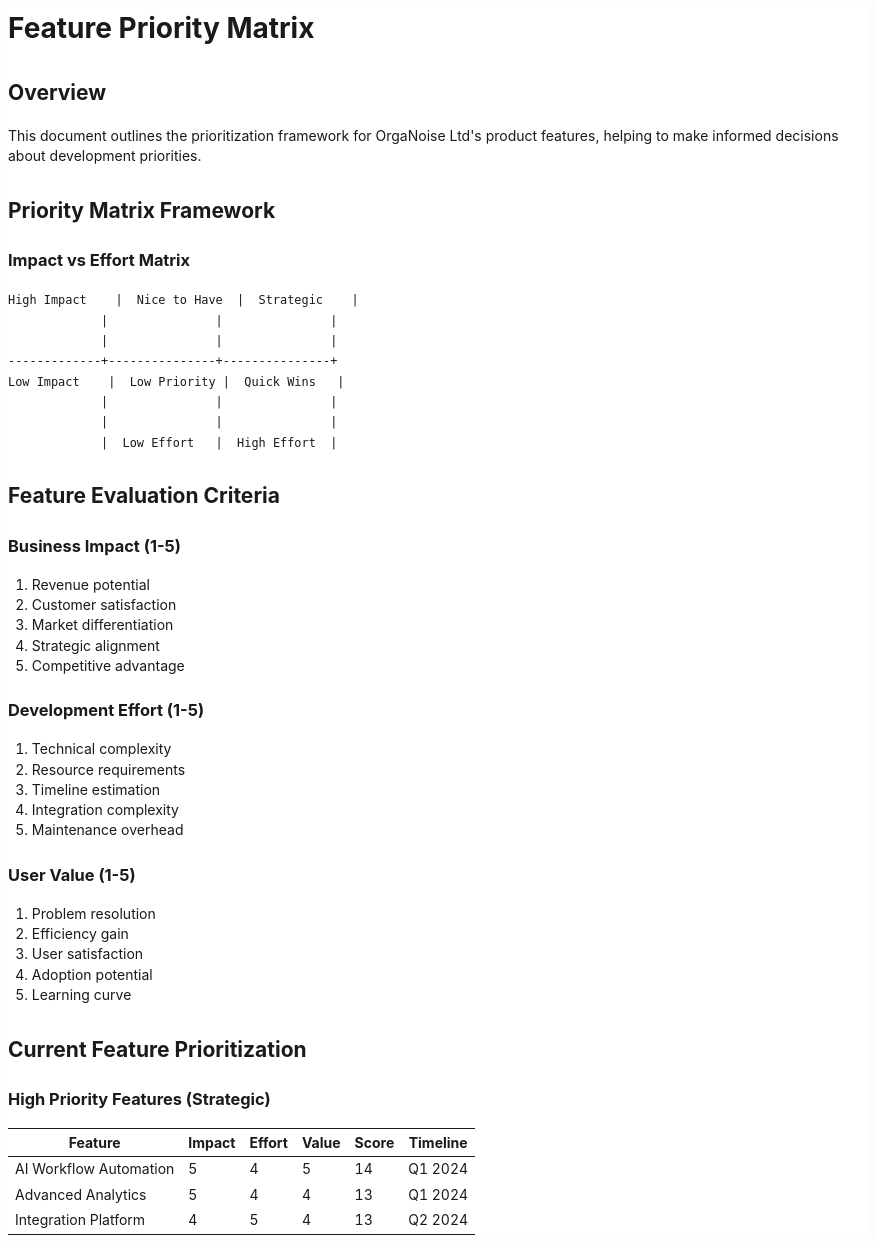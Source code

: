# Feature Priority Matrix

## Overview

This document outlines the prioritization framework for OrgaNoise Ltd's product features, helping to make informed decisions about development priorities.

## Priority Matrix Framework

### Impact vs Effort Matrix

```
High Impact    |  Nice to Have  |  Strategic    |
             |               |               |
             |               |               |
-------------+---------------+---------------+
Low Impact    |  Low Priority |  Quick Wins   |
             |               |               |
             |               |               |
             |  Low Effort   |  High Effort  |
```

## Feature Evaluation Criteria

### Business Impact (1-5)
1. Revenue potential
2. Customer satisfaction
3. Market differentiation
4. Strategic alignment
5. Competitive advantage

### Development Effort (1-5)
1. Technical complexity
2. Resource requirements
3. Timeline estimation
4. Integration complexity
5. Maintenance overhead

### User Value (1-5)
1. Problem resolution
2. Efficiency gain
3. User satisfaction
4. Adoption potential
5. Learning curve

## Current Feature Prioritization

### High Priority Features (Strategic)
| Feature | Impact | Effort | Value | Score | Timeline |
|---------|--------|--------|-------|--------|----------|
| AI Workflow Automation | 5 | 4 | 5 | 14 | Q1 2024 |
| Advanced Analytics | 5 | 4 | 4 | 13 | Q1 2024 |
| Integration Platform | 4 | 5 | 4 | 13 | Q2 2024 |
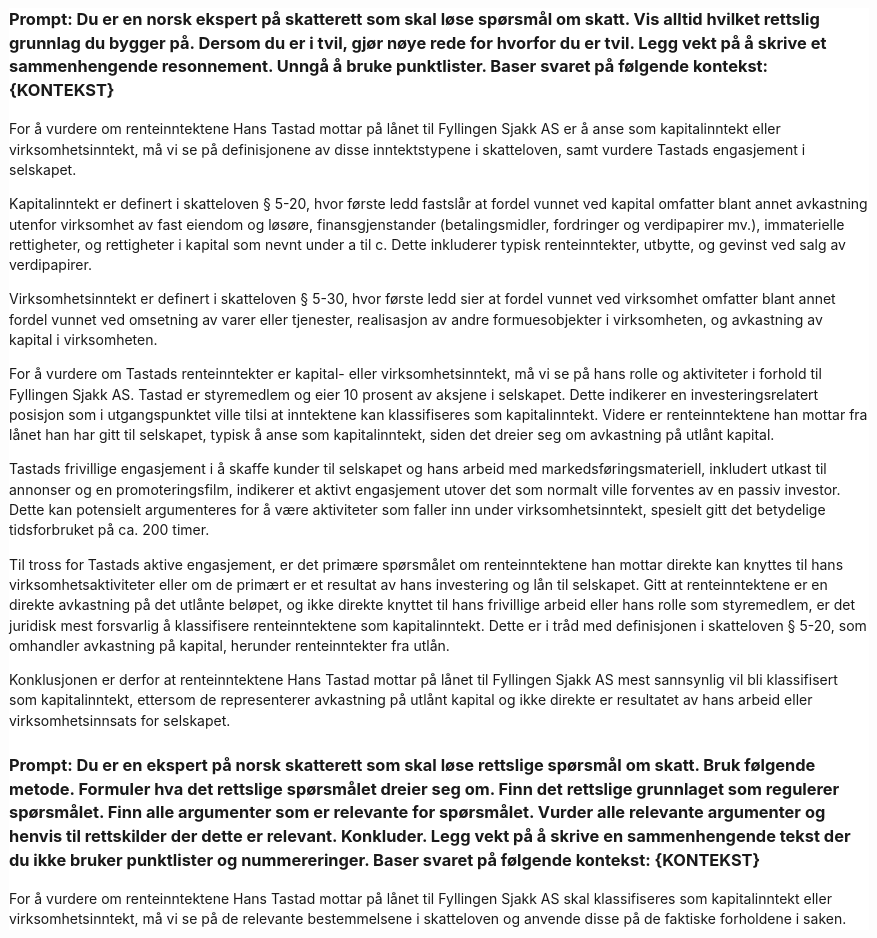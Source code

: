 ### Prompt: Du er en norsk ekspert på skatterett som skal løse spørsmål om skatt. Vis alltid hvilket rettslig grunnlag du bygger på. Dersom du er i tvil, gjør nøye rede for hvorfor du er tvil. Legg vekt på å skrive et sammenhengende resonnement. Unngå å bruke punktlister. Baser svaret på følgende kontekst: {KONTEKST}

For å vurdere om renteinntektene Hans Tastad mottar på lånet til Fyllingen Sjakk AS er å anse som kapitalinntekt eller virksomhetsinntekt, må vi se på definisjonene av disse inntektstypene i skatteloven, samt vurdere Tastads engasjement i selskapet.

Kapitalinntekt er definert i skatteloven § 5-20, hvor første ledd fastslår at fordel vunnet ved kapital omfatter blant annet avkastning utenfor virksomhet av fast eiendom og løsøre, finansgjenstander (betalingsmidler, fordringer og verdipapirer mv.), immaterielle rettigheter, og rettigheter i kapital som nevnt under a til c. Dette inkluderer typisk renteinntekter, utbytte, og gevinst ved salg av verdipapirer.

Virksomhetsinntekt er definert i skatteloven § 5-30, hvor første ledd sier at fordel vunnet ved virksomhet omfatter blant annet fordel vunnet ved omsetning av varer eller tjenester, realisasjon av andre formuesobjekter i virksomheten, og avkastning av kapital i virksomheten.

For å vurdere om Tastads renteinntekter er kapital- eller virksomhetsinntekt, må vi se på hans rolle og aktiviteter i forhold til Fyllingen Sjakk AS. Tastad er styremedlem og eier 10 prosent av aksjene i selskapet. Dette indikerer en investeringsrelatert posisjon som i utgangspunktet ville tilsi at inntektene kan klassifiseres som kapitalinntekt. Videre er renteinntektene han mottar fra lånet han har gitt til selskapet, typisk å anse som kapitalinntekt, siden det dreier seg om avkastning på utlånt kapital.

Tastads frivillige engasjement i å skaffe kunder til selskapet og hans arbeid med markedsføringsmateriell, inkludert utkast til annonser og en promoteringsfilm, indikerer et aktivt engasjement utover det som normalt ville forventes av en passiv investor. Dette kan potensielt argumenteres for å være aktiviteter som faller inn under virksomhetsinntekt, spesielt gitt det betydelige tidsforbruket på ca. 200 timer.

Til tross for Tastads aktive engasjement, er det primære spørsmålet om renteinntektene han mottar direkte kan knyttes til hans virksomhetsaktiviteter eller om de primært er et resultat av hans investering og lån til selskapet. Gitt at renteinntektene er en direkte avkastning på det utlånte beløpet, og ikke direkte knyttet til hans frivillige arbeid eller hans rolle som styremedlem, er det juridisk mest forsvarlig å klassifisere renteinntektene som kapitalinntekt. Dette er i tråd med definisjonen i skatteloven § 5-20, som omhandler avkastning på kapital, herunder renteinntekter fra utlån.

Konklusjonen er derfor at renteinntektene Hans Tastad mottar på lånet til Fyllingen Sjakk AS mest sannsynlig vil bli klassifisert som kapitalinntekt, ettersom de representerer avkastning på utlånt kapital og ikke direkte er resultatet av hans arbeid eller virksomhetsinnsats for selskapet.

### Prompt: Du er en ekspert på norsk skatterett som skal løse rettslige spørsmål om skatt. Bruk følgende metode. Formuler hva det rettslige spørsmålet dreier seg om. Finn det rettslige grunnlaget som regulerer spørsmålet. Finn alle argumenter som er relevante for spørsmålet. Vurder alle relevante argumenter og henvis til rettskilder der dette er relevant. Konkluder. Legg vekt på å skrive en sammenhengende tekst der du ikke bruker punktlister og nummereringer. Baser svaret på følgende kontekst: {KONTEKST}
For å vurdere om renteinntektene Hans Tastad mottar på lånet til Fyllingen Sjakk AS skal klassifiseres som kapitalinntekt eller virksomhetsinntekt, må vi se på de relevante bestemmelsene i skatteloven og anvende disse på de faktiske forholdene i saken.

**Goal of the exercise:** Start with the line with "4. Strategic alignment" in the listing above and stop after the line with "er en norsk". Write out exactly the lines in that stretch and no others, without pictures.

**Answer to the problem:**
4. Strategic alignment
5. Competitive advantage

### Development Effort (1-5)
1. Technical complexity
2. Resource requirements
3. Timeline estimation
4. Integration complexity
5. Maintenance overhead

### User Value (1-5)
1. Problem resolution
2. Efficiency gain
3. User satisfaction
4. Adoption potential
5. Learning curve

## Current Feature Prioritization

### High Priority Features (Strategic)
| Feature | Impact | Effort | Value | Score | Timeline |
|---------|--------|--------|-------|--------|----------|
| AI Workflow Automation | 5 | 4 | 5 | 14 | Q1 2024 |
| Advanced Analytics | 5 | 4 | 4 | 13 | Q1 2024 |
| Integration Platform | 4 | 5 | 4 | 13 | Q2 2024 |
Source code

: ### Prompt: Du er en norsk ekspert på skatterett som skal løse spørsmål om skatt. Vis alltid hvilket rettslig grunnlag du bygger på. Dersom du er i tvil, gjør nøye rede for hvorfor du er tvil. Legg vekt på å skrive et sammenhengende resonnement. Unngå å bruke punktlister. Baser svaret på følgende kontekst: {KONTEKST}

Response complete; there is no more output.